Using virtually the same raw data, Laubach-Williams imposes a tight relationship between output growth and the real interest rate whereas the measure developed by Lubik and former colleague Christian Matthes in 2015 is "largely atheoretical," Lubik said, making no restrictions on how variables interact.

"Our model takes strong signal from the real rate of interest -- the nominal fed funds rate minus expected inflation. For the longest time there wasn’t much action in that series. The real rate was negative and flat," he said. Then Covid hit and the real interest rate began to fall, sinking to its lowest since 1975, according to the Lubik-Matthes measure, before rebounding rapidly once the Fed began raising rates and inflation came down.

"It performed remarkably well during Covid, because it had the internal structural ability to adapt to extreme volatility in data," Lubik said. "This is why the model was built -- to react quickly to structural change."


That innate flexibility however also generates more volatile estimates of r-star. That's at odds with the idea that central banks have little influence over the neutral rate, which is determined by deep, long-running trends, Lubik said. "What we’re seeing now is our model isn’t out of the Covid years yet, so to speak."
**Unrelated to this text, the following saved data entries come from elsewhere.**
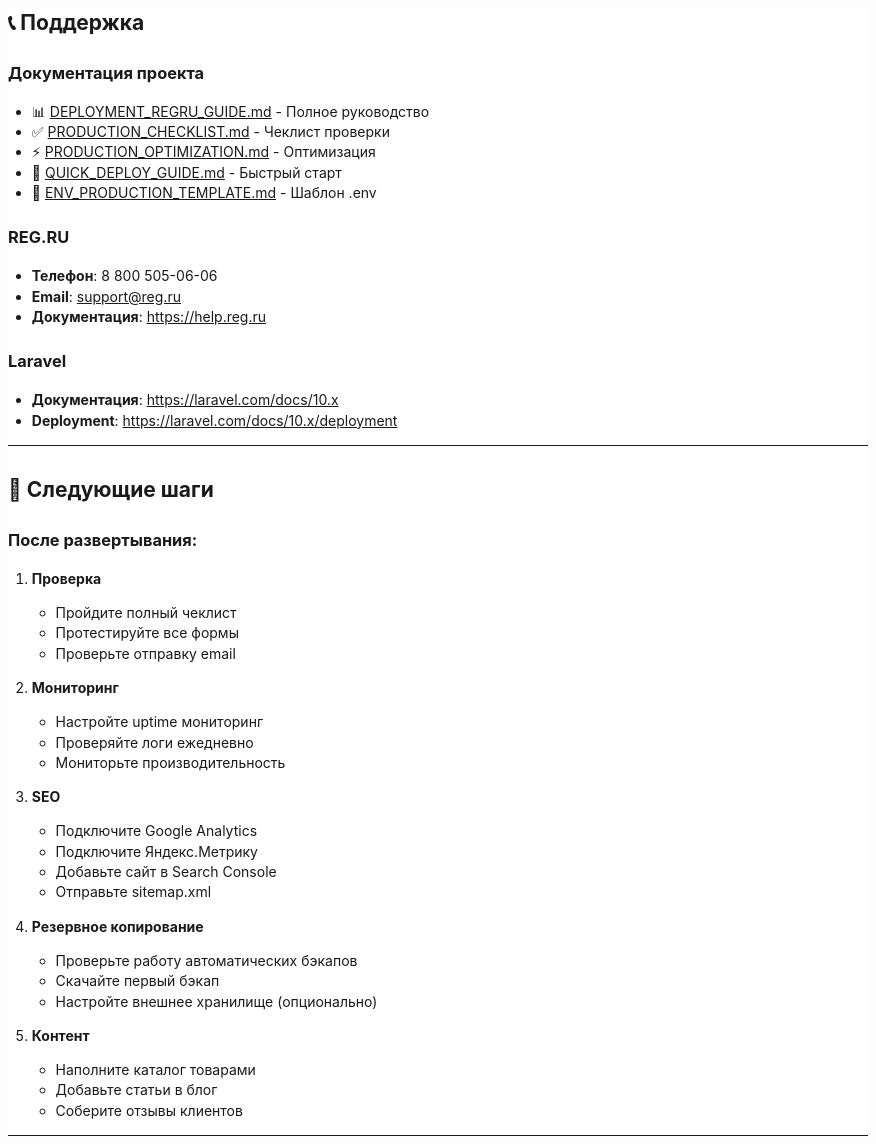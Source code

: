 
## 📞 Поддержка

### Документация проекта
- 📊 [DEPLOYMENT_REGRU_GUIDE.md](docs/DEPLOYMENT_REGRU_GUIDE.md) - Полное руководство
- ✅ [PRODUCTION_CHECKLIST.md](docs/PRODUCTION_CHECKLIST.md) - Чеклист проверки
- ⚡ [PRODUCTION_OPTIMIZATION.md](docs/PRODUCTION_OPTIMIZATION.md) - Оптимизация
- 🚀 [QUICK_DEPLOY_GUIDE.md](docs/QUICK_DEPLOY_GUIDE.md) - Быстрый старт
- 📝 [ENV_PRODUCTION_TEMPLATE.md](docs/ENV_PRODUCTION_TEMPLATE.md) - Шаблон .env

### REG.RU
- **Телефон**: 8 800 505-06-06
- **Email**: support@reg.ru
- **Документация**: https://help.reg.ru

### Laravel
- **Документация**: https://laravel.com/docs/10.x
- **Deployment**: https://laravel.com/docs/10.x/deployment

---

## 🎯 Следующие шаги

### После развертывания:

1. **Проверка**
   - Пройдите полный чеклист
   - Протестируйте все формы
   - Проверьте отправку email

2. **Мониторинг**
   - Настройте uptime мониторинг
   - Проверяйте логи ежедневно
   - Мониторьте производительность

3. **SEO**
   - Подключите Google Analytics
   - Подключите Яндекс.Метрику
   - Добавьте сайт в Search Console
   - Отправьте sitemap.xml

4. **Резервное копирование**
   - Проверьте работу автоматических бэкапов
   - Скачайте первый бэкап
   - Настройте внешнее хранилище (опционально)

5. **Контент**
   - Наполните каталог товарами
   - Добавьте статьи в блог
   - Соберите отзывы клиентов

---
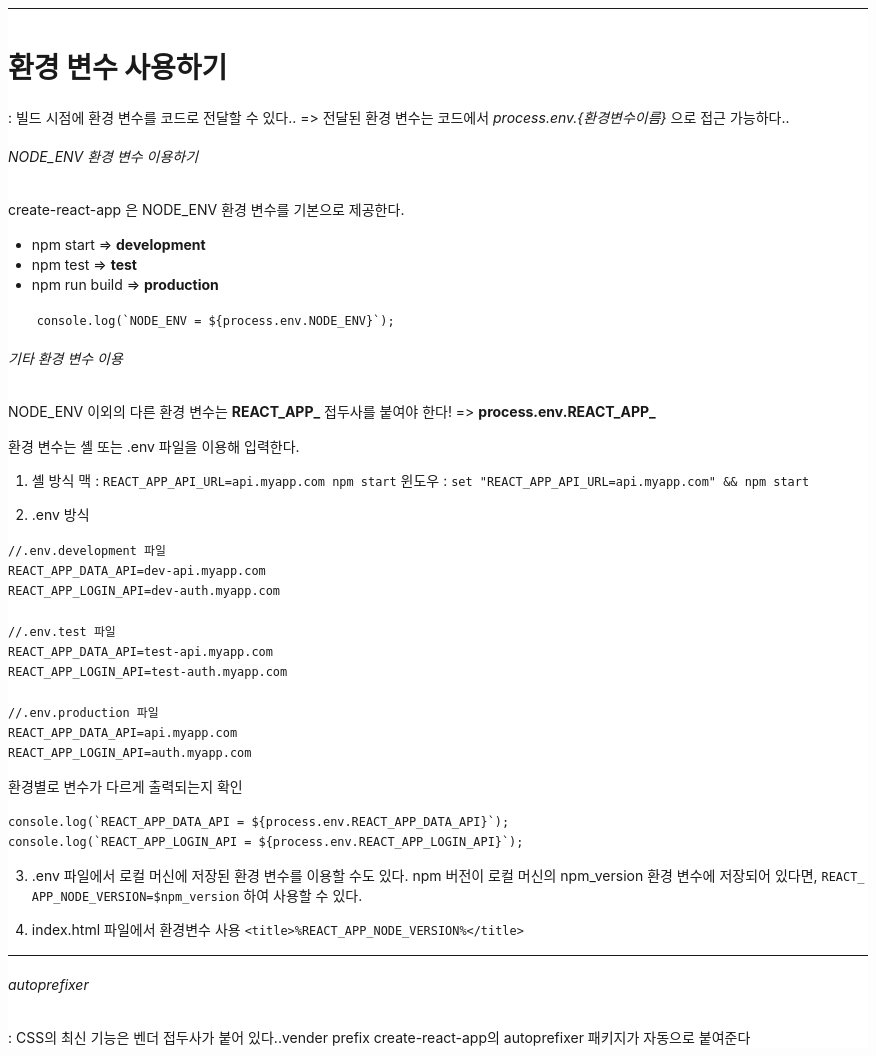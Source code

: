 
- - - -
# 환경 변수 사용하기
: 빌드 시점에 환경 변수를 코드로 전달할 수 있다..
=> 전달된 환경 변수는 코드에서 *process.env.{환경변수이름}* 으로 접근 가능하다..

###### NODE_ENV 환경 변수 이용하기
create-react-app 은 NODE_ENV 환경 변수를 기본으로 제공한다.
- npm start => **development**
- npm test => **test**
- npm run build => **production**

```
	console.log(`NODE_ENV = ${process.env.NODE_ENV}`);
```


###### 기타 환경 변수 이용
NODE_ENV 이외의 다른 환경 변수는 **REACT_APP_** 접두사를 붙여야 한다!
=> **process.env.REACT_APP_**

환경 변수는 셸 또는 .env 파일을 이용해 입력한다.

1. 셸 방식
맥 :
`REACT_APP_API_URL=api.myapp.com npm start`
윈도우 :
`set "REACT_APP_API_URL=api.myapp.com" && npm start`

2. .env 방식
```
//.env.development 파일
REACT_APP_DATA_API=dev-api.myapp.com
REACT_APP_LOGIN_API=dev-auth.myapp.com

//.env.test 파일
REACT_APP_DATA_API=test-api.myapp.com
REACT_APP_LOGIN_API=test-auth.myapp.com

//.env.production 파일
REACT_APP_DATA_API=api.myapp.com
REACT_APP_LOGIN_API=auth.myapp.com
```

환경별로 변수가 다르게 출력되는지 확인
```
console.log(`REACT_APP_DATA_API = ${process.env.REACT_APP_DATA_API}`);
console.log(`REACT_APP_LOGIN_API = ${process.env.REACT_APP_LOGIN_API}`);
```

3. .env 파일에서 로컬 머신에 저장된 환경 변수를 이용할 수도 있다.
npm 버전이 로컬 머신의 npm_version 환경 변수에 저장되어 있다면,
`REACT_APP_NODE_VERSION=$npm_version`
하여 사용할 수 있다.

4. index.html 파일에서 환경변수 사용
`<title>%REACT_APP_NODE_VERSION%</title>`

- - - -
###### autoprefixer
: CSS의 최신 기능은 벤더 접두사가 붙어 있다..vender prefix
create-react-app의 autoprefixer 패키지가 자동으로 붙여준다


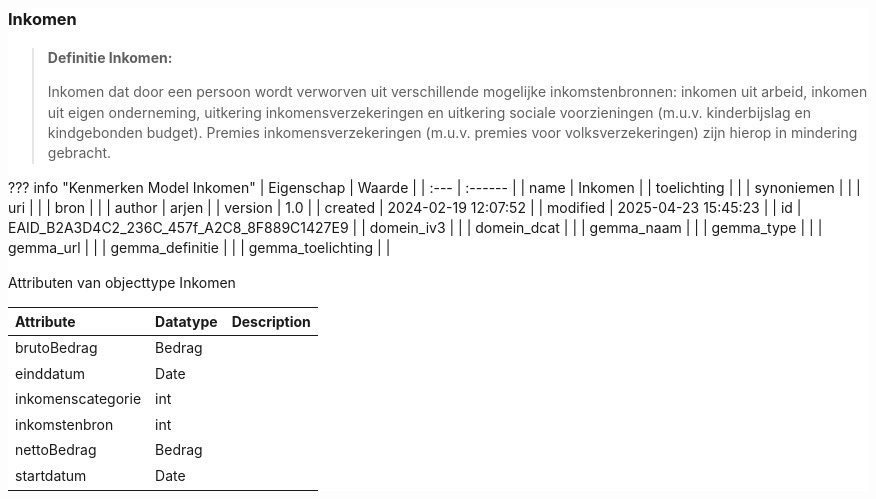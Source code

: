### Inkomen
> **Definitie Inkomen:** 
>
> Inkomen dat door een persoon wordt verworven uit verschillende mogelijke inkomstenbronnen: inkomen uit arbeid, inkomen uit eigen onderneming, uitkering inkomensverzekeringen en uitkering sociale voorzieningen (m.u.v. kinderbijslag en kindgebonden budget). Premies inkomensverzekeringen (m.u.v. premies voor volksverzekeringen) zijn hierop in mindering gebracht.

??? info "Kenmerken Model Inkomen"
    | Eigenschap | Waarde |
    | :--- | :------ |
    | name | Inkomen |
    | toelichting | <memo> |
    | synoniemen |  |
    | uri |  |
    | bron |  |
    | author | arjen |
    | version | 1.0 |
    | created | 2024-02-19 12:07:52 |
    | modified | 2025-04-23 15:45:23 |
    | id | EAID_B2A3D4C2_236C_457f_A2C8_8F889C1427E9 |
    | domein_iv3 |  |
    | domein_dcat |  |
    | gemma_naam |  |
    | gemma_type |  |
    | gemma_url |  |
    | gemma_definitie |  |
    | gemma_toelichting |  |
    

Attributen van objecttype Inkomen

| Attribute | Datatype | Description |
| :--- | :--- | :--- |
| brutoBedrag | Bedrag |  |
| einddatum | Date |  |
| inkomenscategorie | int |  |
| inkomstenbron | int |  |
| nettoBedrag | Bedrag |  |
| startdatum | Date |  |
To address that, he and Matthes recently made some specification changes to draw a slower moving trend, so as to not "overinterpret" recent data, Lubik said. "Without the specification change, it would have estimated an r-star of 2.65%. After smoothing the estimates more, we still have 2.3%."

The New York Fed made some Covid-era adjustments to its Laubach-Williams estimates as well. Publication of the measure was suspended in November 2020 and resumed only earlier this year. Still, despite strong recent GDP growth, the Laubach-Williams model finds the main longer-term consequence of the pandemic to be a reduction in trend output growth.

"Both approaches are well grounded in academic literature," Lubik said. "Theoretical models have a harder time processing rapid changes, whereas economists have a ready-made toolkit for situations where there are big changes -- the time varying parameter."


These divergent estimates of r-star out of the Fed underscore the uncertainty surrounding the neutral rate, so key to central banking frameworks yet unobservable. The median projection by Fed officials remains at 0.5%, though estimates have been drifting higher in recent quarters. Chair Jerome Powell has notably downplayed the use of r-star in setting policy. (See: MNI INTERVIEW: More FOMC Members Set To Raise R-Star-Rosengren and MNI POLICY: Lively Debate At Fed Over Possible R-Star Rise)

One could think of the two models as "the outer edges of the r-star measures," Lubik said. "If you add a measure -- a market-based measure of real interest using the 5-year, 5-year forward inflation expectation rate -- this is actually over the last couple years right in the middle between our two measures."

"A plausible measure of r-star is 1.5% -- above Laubach-Williams and below ours," Lubik said. The neutral rate has likely risen due to rising government deficits and a reversal of the global savings glut as China's current account surplus shrinks, he said. "This is where I see my priors."